Guide horse users may also find difficulty in transporting a miniature horse on limited-spaced public transportation, such as on buses or taxis. Some individuals also are concerned that a horse's powerful fight-or-flight instinct may lead it to have less predictable behavior than that of a guide dog.

The Guide Horse Foundation suggest a house-trained guide horse should typically be able to control its bladder for six hours; however for transportation purposes it is suggested a practical estimate of four hours should be used.

===Training===
The process of training a guide horse is rigorous and takes about eight months for each horse. The Burlesons developed a training programme which began initially with the horse trained in basic lead work, in which the horse is taught to move at the speed that the handler commands and to navigate common obstacles. Next, the horse is trained in voice command recognition, and taught to respond to 23 voice commands. The horse is then taught to maneuver around both stationary and moving obstacles. After this, the horse is trained to signal to the handler when there is a step or ramp. Finally, the horse is housebroken, generally an easy process because of horses' natural aversion to depositing fecal waste indoors. Intelligent disobedience is a crucial part of the training of the guide horse, as the horse must be able to disregard any commands that would be unsafe to the horse and the handler.

===Suitability===
- Horses normally live to be 25–35 years old. This is far longer than the lifespan of a dog (8–16 years, depending upon breed).

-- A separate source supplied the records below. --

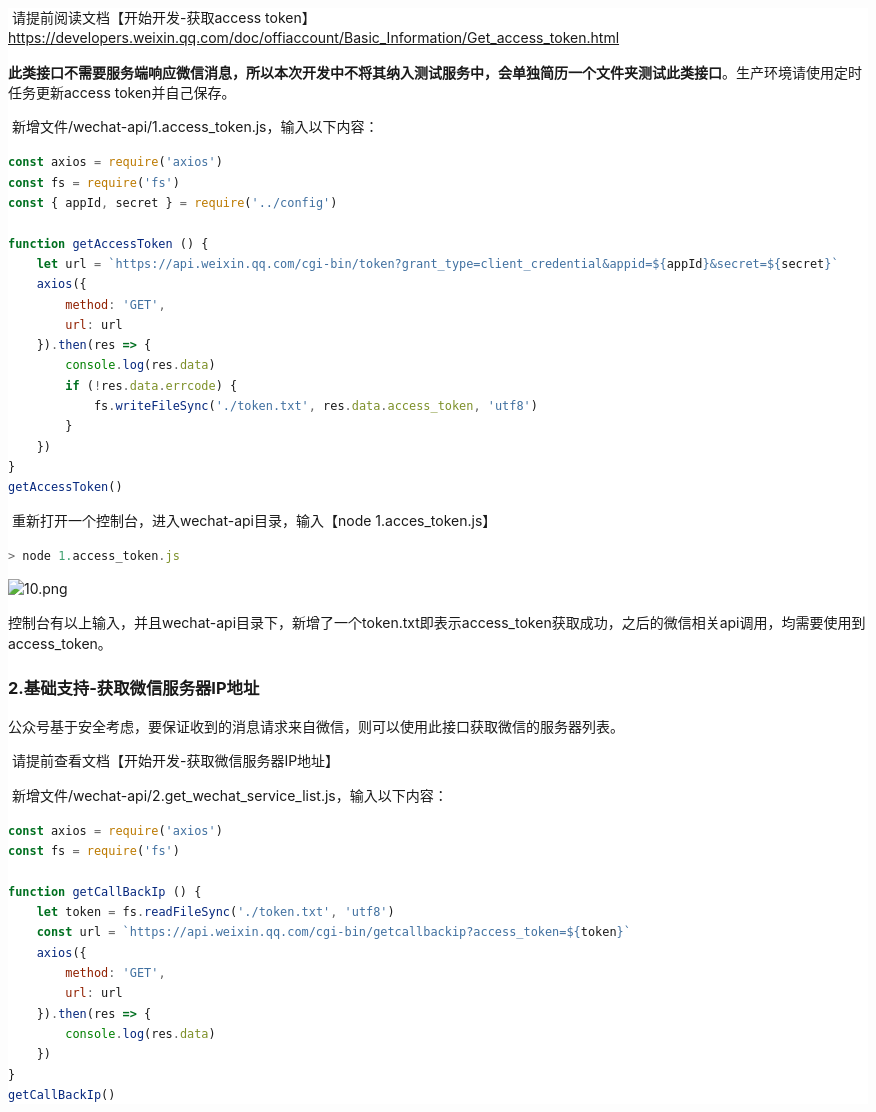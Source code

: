 ​		请提前阅读文档【开始开发-获取access token】 https://developers.weixin.qq.com/doc/offiaccount/Basic_Information/Get_access_token.html 

​		**此类接口不需要服务端响应微信消息，所以本次开发中不将其纳入测试服务中，会单独简历一个文件夹测试此类接口**。生产环境请使用定时任务更新access token并自己保存。

​		新增文件/wechat-api/1.access_token.js，输入以下内容：

```javascript
const axios = require('axios')
const fs = require('fs')
const { appId, secret } = require('../config')

function getAccessToken () {
	let url = `https://api.weixin.qq.com/cgi-bin/token?grant_type=client_credential&appid=${appId}&secret=${secret}`
	axios({
		method: 'GET',
		url: url
	}).then(res => {
		console.log(res.data)
		if (!res.data.errcode) {
			fs.writeFileSync('./token.txt', res.data.access_token, 'utf8')
		}
	})
}
getAccessToken()
```

​		重新打开一个控制台，进入wechat-api目录，输入【node 1.acces_token.js】

```javascript
> node 1.access_token.js
```

![10.png](https://upload-images.jianshu.io/upload_images/17573849-86b6821bf4d3e478.png?imageMogr2/auto-orient/strip%7CimageView2/2/w/1240)


控制台有以上输入，并且wechat-api目录下，新增了一个token.txt即表示access_token获取成功，之后的微信相关api调用，均需要使用到access_token。



### 2.基础支持-获取微信服务器IP地址

​		公众号基于安全考虑，要保证收到的消息请求来自微信，则可以使用此接口获取微信的服务器列表。

​		请提前查看文档【开始开发-获取微信服务器IP地址】

​		新增文件/wechat-api/2.get_wechat_service_list.js，输入以下内容：

```javascript
const axios = require('axios')
const fs = require('fs')

function getCallBackIp () {
	let token = fs.readFileSync('./token.txt', 'utf8')
	const url = `https://api.weixin.qq.com/cgi-bin/getcallbackip?access_token=${token}`
	axios({
		method: 'GET',
		url: url
	}).then(res => {
		console.log(res.data)
	})
}
getCallBackIp()
```
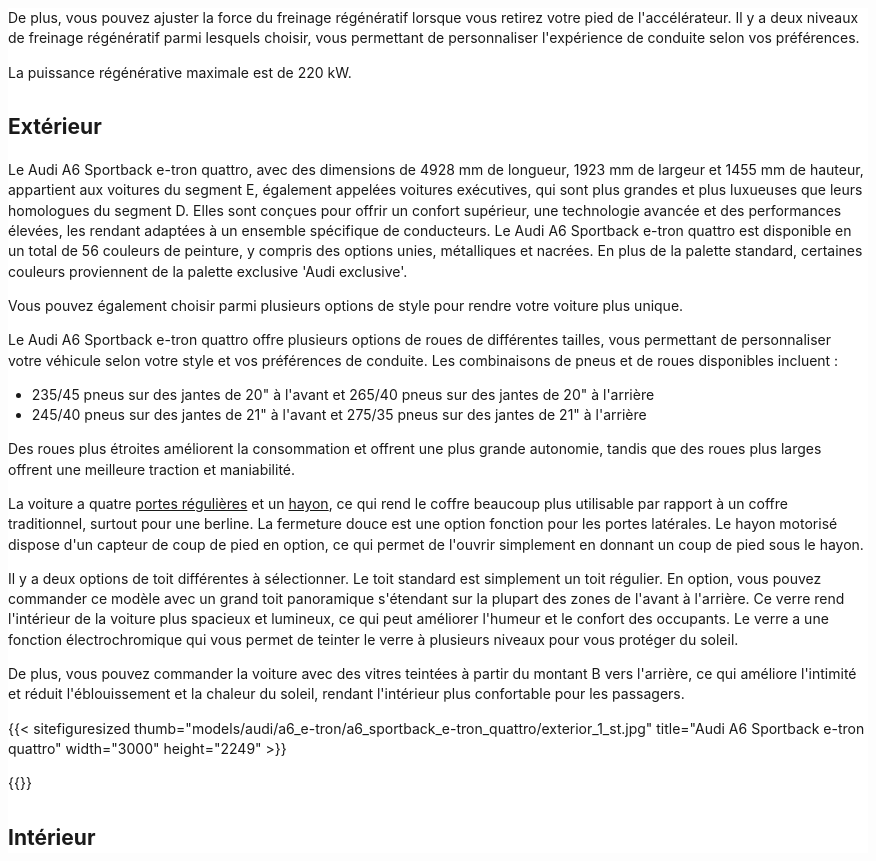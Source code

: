 De plus, vous pouvez ajuster la force du freinage régénératif lorsque vous retirez votre pied de l'accélérateur. Il y a deux niveaux de freinage régénératif parmi lesquels choisir, vous permettant de personnaliser l'expérience de conduite selon vos préférences.

La puissance régénérative maximale est de 220 kW.

<a id="section-exterior" style="display: block; position: relative; top: -60px; visibility: hidden;"></a>

## Extérieur

Le Audi A6 Sportback e-tron quattro, avec des dimensions de 4928 mm de longueur, 1923 mm de largeur et 1455 mm de hauteur, appartient aux voitures du segment E, également appelées voitures exécutives, qui sont plus grandes et plus luxueuses que leurs homologues du segment D. Elles sont conçues pour offrir un confort supérieur, une technologie avancée et des performances élevées, les rendant adaptées à un ensemble spécifique de conducteurs. Le Audi A6 Sportback e-tron quattro est disponible en un total de 56 couleurs de peinture, y compris des options unies, métalliques et nacrées. En plus de la palette standard, certaines couleurs proviennent de la palette exclusive 'Audi exclusive'.

Vous pouvez également choisir parmi plusieurs options de style pour rendre votre voiture plus unique.

Le Audi A6 Sportback e-tron quattro offre plusieurs options de roues de différentes tailles, vous permettant de personnaliser votre véhicule selon votre style et vos préférences de conduite. Les combinaisons de pneus et de roues disponibles incluent :

- 235/45 pneus sur des jantes de 20" à l'avant et 265/40 pneus sur des jantes de 20" à l'arrière
- 245/40 pneus sur des jantes de 21" à l'avant et 275/35 pneus sur des jantes de 21" à l'arrière

Des roues plus étroites améliorent la consommation et offrent une plus grande autonomie, tandis que des roues plus larges offrent une meilleure traction et maniabilité.

La voiture a quatre [portes régulières](../../../../technology/doors/) et un [hayon](../../../../technology/doors/#liftgate), ce qui rend le coffre beaucoup plus utilisable par rapport à un coffre traditionnel, surtout pour une berline. La fermeture douce est une option fonction pour les portes latérales. Le hayon motorisé dispose d'un capteur de coup de pied en option, ce qui permet de l'ouvrir simplement en donnant un coup de pied sous le hayon.

Il y a deux options de toit différentes à sélectionner. Le toit standard est simplement un toit régulier. En option, vous pouvez commander ce modèle avec un grand toit panoramique s'étendant sur la plupart des zones de l'avant à l'arrière. Ce verre rend l'intérieur de la voiture plus spacieux et lumineux, ce qui peut améliorer l'humeur et le confort des occupants. Le verre a une fonction électrochromique qui vous permet de teinter le verre à plusieurs niveaux pour vous protéger du soleil.

De plus, vous pouvez commander la voiture avec des vitres teintées à partir du montant B vers l'arrière, ce qui améliore l'intimité et réduit l'éblouissement et la chaleur du soleil, rendant l'intérieur plus confortable pour les passagers.

{{< sitefiguresized thumb="models/audi/a6_e-tron/a6_sportback_e-tron_quattro/exterior_1_st.jpg" title="Audi A6 Sportback e-tron quattro" width="3000" height="2249"  >}}

{{<evkxdisplayaddarticle />}}

<a id="section-interior" style="display: block; position: relative; top: -60px; visibility: hidden;"></a>

## Intérieur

- On average, miniature horses may live one-third longer than large horses.
- Miniature horses chosen for assistance horse training weigh approximately 55–100 lb.

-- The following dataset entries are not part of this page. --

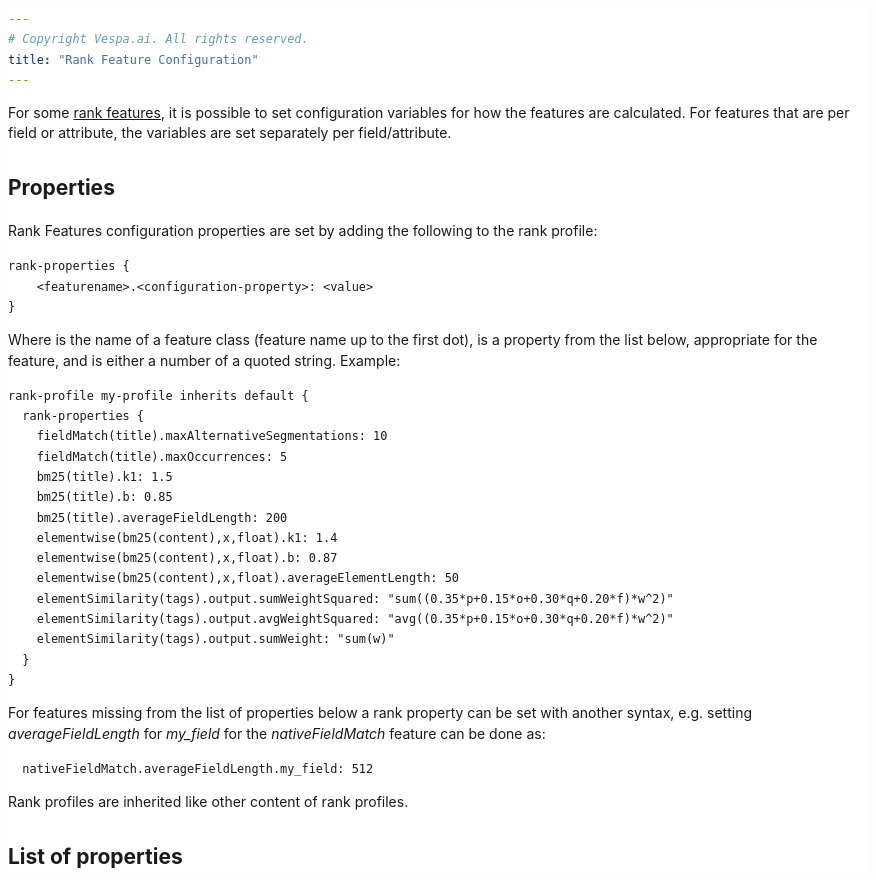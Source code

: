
 ```yaml
---
# Copyright Vespa.ai. All rights reserved.
title: "Rank Feature Configuration"
---
```


For some [rank features](rank-features.html),
it is possible to set configuration variables for how the features are calculated.
For features that are per field or attribute,
the variables are set separately per field/attribute.

## Properties

Rank Features configuration properties are set by adding the following to the rank profile:

```
rank-properties {
    <featurename>.<configuration-property>: <value>
}
```

Where *<featurename>* is the name of a feature class (feature name up to the first dot),
*<configuration-property>* is a property from the list below,
appropriate for the feature, and *<value>* is either a number of a quoted string. Example:

```
rank-profile my-profile inherits default {
  rank-properties {
    fieldMatch(title).maxAlternativeSegmentations: 10
    fieldMatch(title).maxOccurrences: 5
    bm25(title).k1: 1.5
    bm25(title).b: 0.85
    bm25(title).averageFieldLength: 200
    elementwise(bm25(content),x,float).k1: 1.4
    elementwise(bm25(content),x,float).b: 0.87
    elementwise(bm25(content),x,float).averageElementLength: 50
    elementSimilarity(tags).output.sumWeightSquared: "sum((0.35*p+0.15*o+0.30*q+0.20*f)*w^2)"
    elementSimilarity(tags).output.avgWeightSquared: "avg((0.35*p+0.15*o+0.30*q+0.20*f)*w^2)"
    elementSimilarity(tags).output.sumWeight: "sum(w)"
  }
}
```

For features missing from the list of properties below a rank property can be set with
another syntax, e.g. setting *averageFieldLength* for *my_field* for
the *nativeFieldMatch* feature can be done as:

```
  nativeFieldMatch.averageFieldLength.my_field: 512
```

Rank profiles are inherited like other content of rank profiles.

## List of properties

- Eyesight is vital for a guide animal for blind users. Horses generally possess excellent vision. With eyes placed on the sides of their heads, they possess nearly 350 degree vision, are sensitive to motion in their field of vision, and often detect a potential hazard before their sighted trainers. Horses also have excellent night vision and can see clearly in almost total darkness.
- Miniature horses are, in general, not suited for assisting people who are deaf or hearing impaired. Most dog breeds have a natural "watchdog instinct" that is important for a hearing assistance animal; horses do not have this instinct.